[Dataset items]
· · · · · · ·

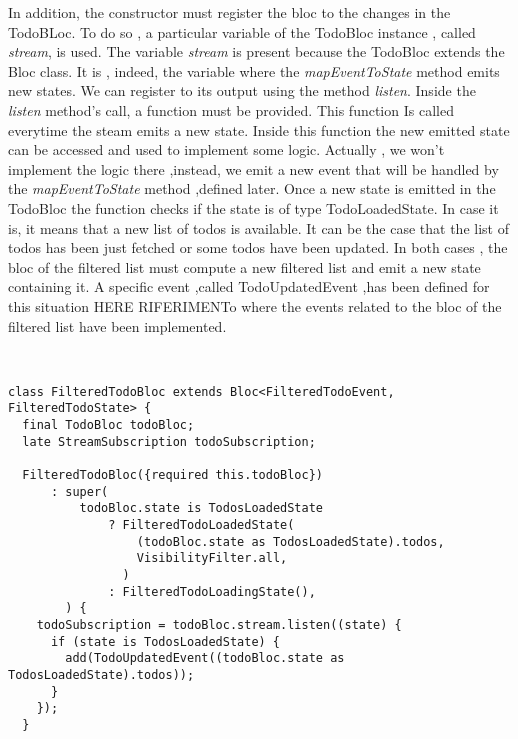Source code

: In addition, the constructor must register the bloc to the changes in the TodoBLoc. To do so , a particular variable of the TodoBloc instance , called \textit{stream}, is used. The variable \textit{stream} is present because the TodoBloc extends the Bloc class. It is , indeed, the variable where the \textit{mapEventToState} method emits new states. We can register to its output using the method \textit{listen}. Inside the \textit{listen} method’s call, a function must be provided. This function Is called everytime the steam emits a new state. Inside this function the new emitted state can be accessed and used to implement some logic. Actually , we won’t implement the logic there ,instead, we emit a new event that will be handled by the \textit{mapEventToState} method ,defined later. Once a new state is emitted in the TodoBloc the function checks if the state is of type TodoLoadedState. In case it is, it means that a new list of todos is available. It can be the case that the list of todos has been just fetched or some todos have been updated. In both cases , the bloc of the filtered list must compute a new filtered list and emit a new state containing it. A specific event ,called TodoUpdatedEvent ,has been defined for this situation HERE RIFERIMENTo where the events related to the bloc of the filtered list have been implemented.
\begin{code}
\mbox{}\\
 \mbox{}
\label{code:2.14}
\begin{verbatim}
class FilteredTodoBloc extends Bloc<FilteredTodoEvent, FilteredTodoState> {
  final TodoBloc todoBloc;
  late StreamSubscription todoSubscription;

  FilteredTodoBloc({required this.todoBloc})
      : super(
          todoBloc.state is TodosLoadedState
              ? FilteredTodoLoadedState(
                  (todoBloc.state as TodosLoadedState).todos,
                  VisibilityFilter.all,
                )
              : FilteredTodoLoadingState(),
        ) {
    todoSubscription = todoBloc.stream.listen((state) {
      if (state is TodosLoadedState) {
        add(TodoUpdatedEvent((todoBloc.state as TodosLoadedState).todos));
      }
    });
  }
\end{verbatim}
\mbox{}
\end{code}

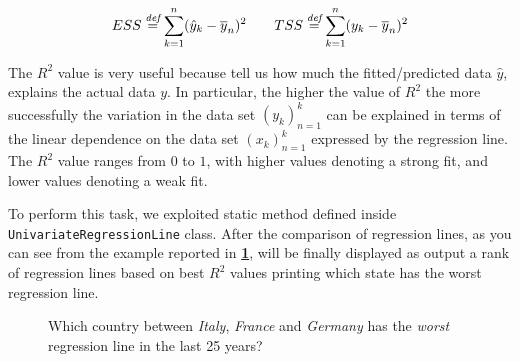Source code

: \documentclass[sigconf]{acmart}
\begin{document}
\begin{equation}
ESS \overset{\textit{def}}{=} \sum_{k=1}^n (\hat{y}_k - \overline{y}_n)^2 \qquad TSS \overset{\textit{def}}{=} \sum_{k=1}^n (y_k - \overline{y}_n)^2
\end{equation}

The $R^2$ value is very useful because tell us how much the fitted/predicted data $\hat{y}$, explains the actual data $y$. In particular, the higher the value of $R^2$ the more successfully the variation in the data set $(y_k)^k_{n=1}$ can be explained in terms of the linear dependence on the data set $(x_k)^k_{n=1}$ expressed by the regression
line. The $R^2$ value ranges from $0$ to $1$, with higher values denoting a strong fit, and lower values denoting a weak fit.

To perform this task, we exploited  static method defined inside \texttt{UnivariateRegressionLine} class. After the comparison of regression lines, as you can see from the example reported in \textbf{\cref{ExampleComparison}}, will be finally displayed as output a rank of regression lines based on best $R^2$ values printing which state has the worst regression line.

\begin{figure}
    \caption{Which country between \textit{Italy}, \textit{France} and \textit{Germany} has the \textit{worst} regression line in the last 25 years?}%
    \label{ExampleComparison}%
\end{figure}


\FloatBarrier
\end{document}
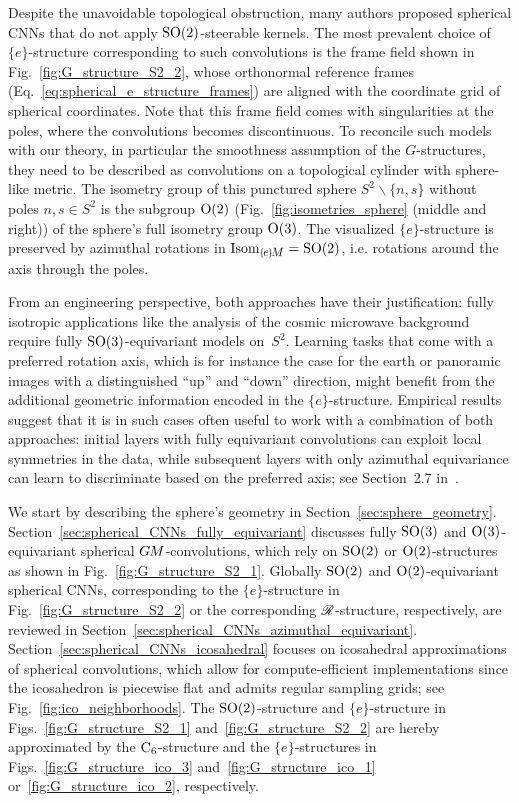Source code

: Despite the unavoidable topological obstruction, many authors proposed spherical CNNs that do not apply $\operatorname{SO}(2)$-steerable kernels.
The most prevalent choice of $\{e\}$-structure corresponding to such convolutions is the frame field shown in Fig.~\ref{fig:G_structure_S2_2}, whose orthonormal reference frames (Eq.~\eqref{eq:spherical_e_structure_frames}) are aligned with the coordinate grid of spherical coordinates.
Note that this frame field comes with singularities at the poles, where the convolutions becomes discontinuous.
To reconcile such models with our theory, in particular the smoothness assumption of the $G$-structures, they need to be described as convolutions on a topological cylinder with sphere-like metric.
The isometry group of this punctured sphere $S^2 \backslash \{n,s\}$ without poles $n,s \in S^2$ is the subgroup $\operatorname{O}(2)$ (Fig.~\ref{fig:isometries_sphere} (middle and right)) of the sphere's full isometry group $\operatorname{O}(3)$.
The visualized $\{e\}$-structure is preserved by azimuthal rotations in $\IsomeM = \SO2$, i.e. rotations around the axis through the poles.

From an engineering perspective, both approaches have their justification:
fully isotropic applications like the analysis of the cosmic microwave background require fully $\operatorname{SO}(3)$-equivariant models on~$S^2$.
Learning tasks that come with a preferred rotation axis, which is for instance the case for the earth or panoramic images with a distinguished ``up'' and ``down'' direction, might benefit from the additional geometric information encoded in the $\{e\}$-structure.
Empirical results suggest that it is in such cases often useful to work with a combination of both approaches:
initial layers with fully equivariant convolutions can exploit local symmetries in the data, while subsequent layers with only azimuthal equivariance can learn to discriminate based on the preferred axis; see Section~2.7 in~\cite{3d_steerableCNNs}.


\etocsettocstyle{}{} %
\localtableofcontents


We start by describing the sphere's geometry in Section~\ref{sec:sphere_geometry}.
Section~\ref{sec:spherical_CNNs_fully_equivariant} discusses fully $\operatorname{SO}(3)$ and $\operatorname{O}(3)$-equivariant spherical $G\mkern-1.4muM$-convolutions, which rely on $\operatorname{SO}(2)$ or $\operatorname{O}(2)$-structures as shown in Fig.~\ref{fig:G_structure_S2_1}.
Globally $\operatorname{SO}(2)$ and $\operatorname{O}(2)$-equivariant spherical CNNs, corresponding to the $\{e\}$-structure in Fig.~\ref{fig:G_structure_S2_2} or the corresponding $\mathscr{R}$-structure, respectively, are reviewed in Section~\ref{sec:spherical_CNNs_azimuthal_equivariant}.
Section~\ref{sec:spherical_CNNs_icosahedral} focuses on icosahedral approximations of spherical convolutions, which allow for compute-efficient implementations since the icosahedron is piecewise flat and admits regular sampling grids; see Fig.~\ref{fig:ico_neighborhoods}.
The $\operatorname{SO}(2)$-structure and $\{e\}$-structure in Figs.~\ref{fig:G_structure_S2_1} and~\ref{fig:G_structure_S2_2} are hereby approximated by the $\operatorname{C}_{6}$-structure and the $\{e\}$-structures in Figs.~\ref{fig:G_structure_ico_3} and~\ref{fig:G_structure_ico_1} or~\ref{fig:G_structure_ico_2}, respectively.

· · · · · · ·

> _About this exercise_
What the answer must hold: all the data above, given again exactly, without pictures.

> _Answer below_
Source code

: In addition, the constructor must register the bloc to the changes in the TodoBLoc. To do so , a particular variable of the TodoBloc instance , called \textit{stream}, is used. The variable \textit{stream} is present because the TodoBloc extends the Bloc class. It is , indeed, the variable where the \textit{mapEventToState} method emits new states. We can register to its output using the method \textit{listen}. Inside the \textit{listen} method’s call, a function must be provided. This function Is called everytime the steam emits a new state. Inside this function the new emitted state can be accessed and used to implement some logic. Actually , we won’t implement the logic there ,instead, we emit a new event that will be handled by the \textit{mapEventToState} method ,defined later. Once a new state is emitted in the TodoBloc the function checks if the state is of type TodoLoadedState. In case it is, it means that a new list of todos is available. It can be the case that the list of todos has been just fetched or some todos have been updated. In both cases , the bloc of the filtered list must compute a new filtered list and emit a new state containing it. A specific event ,called TodoUpdatedEvent ,has been defined for this situation HERE RIFERIMENTo where the events related to the bloc of the filtered list have been implemented.
\begin{code}
\mbox{}\\
 \mbox{}
\label{code:2.14}
\begin{verbatim}
class FilteredTodoBloc extends Bloc<FilteredTodoEvent, FilteredTodoState> {
  final TodoBloc todoBloc;
  late StreamSubscription todoSubscription;

  FilteredTodoBloc({required this.todoBloc})
      : super(
          todoBloc.state is TodosLoadedState
              ? FilteredTodoLoadedState(
                  (todoBloc.state as TodosLoadedState).todos,
                  VisibilityFilter.all,
                )
              : FilteredTodoLoadingState(),
        ) {
    todoSubscription = todoBloc.stream.listen((state) {
      if (state is TodosLoadedState) {
        add(TodoUpdatedEvent((todoBloc.state as TodosLoadedState).todos));
      }
    });
  }
\end{verbatim}
\mbox{}
\end{code}

Source code

: \documentclass[sigconf]{acmart}
\begin{document}
\begin{equation}
ESS \overset{\textit{def}}{=} \sum_{k=1}^n (\hat{y}_k - \overline{y}_n)^2 \qquad TSS \overset{\textit{def}}{=} \sum_{k=1}^n (y_k - \overline{y}_n)^2
\end{equation}

The $R^2$ value is very useful because tell us how much the fitted/predicted data $\hat{y}$, explains the actual data $y$. In particular, the higher the value of $R^2$ the more successfully the variation in the data set $(y_k)^k_{n=1}$ can be explained in terms of the linear dependence on the data set $(x_k)^k_{n=1}$ expressed by the regression
line. The $R^2$ value ranges from $0$ to $1$, with higher values denoting a strong fit, and lower values denoting a weak fit.

To perform this task, we exploited  static method defined inside \texttt{UnivariateRegressionLine} class. After the comparison of regression lines, as you can see from the example reported in \textbf{\cref{ExampleComparison}}, will be finally displayed as output a rank of regression lines based on best $R^2$ values printing which state has the worst regression line.

\begin{figure}
    \caption{Which country between \textit{Italy}, \textit{France} and \textit{Germany} has the \textit{worst} regression line in the last 25 years?}%
    \label{ExampleComparison}%
\end{figure}


\FloatBarrier
\end{document}
Source code

: Despite the unavoidable topological obstruction, many authors proposed spherical CNNs that do not apply $\operatorname{SO}(2)$-steerable kernels.
The most prevalent choice of $\{e\}$-structure corresponding to such convolutions is the frame field shown in Fig.~\ref{fig:G_structure_S2_2}, whose orthonormal reference frames (Eq.~\eqref{eq:spherical_e_structure_frames}) are aligned with the coordinate grid of spherical coordinates.
Note that this frame field comes with singularities at the poles, where the convolutions becomes discontinuous.
To reconcile such models with our theory, in particular the smoothness assumption of the $G$-structures, they need to be described as convolutions on a topological cylinder with sphere-like metric.
The isometry group of this punctured sphere $S^2 \backslash \{n,s\}$ without poles $n,s \in S^2$ is the subgroup $\operatorname{O}(2)$ (Fig.~\ref{fig:isometries_sphere} (middle and right)) of the sphere's full isometry group $\operatorname{O}(3)$.
The visualized $\{e\}$-structure is preserved by azimuthal rotations in $\IsomeM = \SO2$, i.e. rotations around the axis through the poles.

From an engineering perspective, both approaches have their justification:
fully isotropic applications like the analysis of the cosmic microwave background require fully $\operatorname{SO}(3)$-equivariant models on~$S^2$.
Learning tasks that come with a preferred rotation axis, which is for instance the case for the earth or panoramic images with a distinguished ``up'' and ``down'' direction, might benefit from the additional geometric information encoded in the $\{e\}$-structure.
Empirical results suggest that it is in such cases often useful to work with a combination of both approaches:
initial layers with fully equivariant convolutions can exploit local symmetries in the data, while subsequent layers with only azimuthal equivariance can learn to discriminate based on the preferred axis; see Section~2.7 in~\cite{3d_steerableCNNs}.


\etocsettocstyle{}{} %
\localtableofcontents


We start by describing the sphere's geometry in Section~\ref{sec:sphere_geometry}.
Section~\ref{sec:spherical_CNNs_fully_equivariant} discusses fully $\operatorname{SO}(3)$ and $\operatorname{O}(3)$-equivariant spherical $G\mkern-1.4muM$-convolutions, which rely on $\operatorname{SO}(2)$ or $\operatorname{O}(2)$-structures as shown in Fig.~\ref{fig:G_structure_S2_1}.
Globally $\operatorname{SO}(2)$ and $\operatorname{O}(2)$-equivariant spherical CNNs, corresponding to the $\{e\}$-structure in Fig.~\ref{fig:G_structure_S2_2} or the corresponding $\mathscr{R}$-structure, respectively, are reviewed in Section~\ref{sec:spherical_CNNs_azimuthal_equivariant}.
Section~\ref{sec:spherical_CNNs_icosahedral} focuses on icosahedral approximations of spherical convolutions, which allow for compute-efficient implementations since the icosahedron is piecewise flat and admits regular sampling grids; see Fig.~\ref{fig:ico_neighborhoods}.
The $\operatorname{SO}(2)$-structure and $\{e\}$-structure in Figs.~\ref{fig:G_structure_S2_1} and~\ref{fig:G_structure_S2_2} are hereby approximated by the $\operatorname{C}_{6}$-structure and the $\{e\}$-structures in Figs.~\ref{fig:G_structure_ico_3} and~\ref{fig:G_structure_ico_1} or~\ref{fig:G_structure_ico_2}, respectively.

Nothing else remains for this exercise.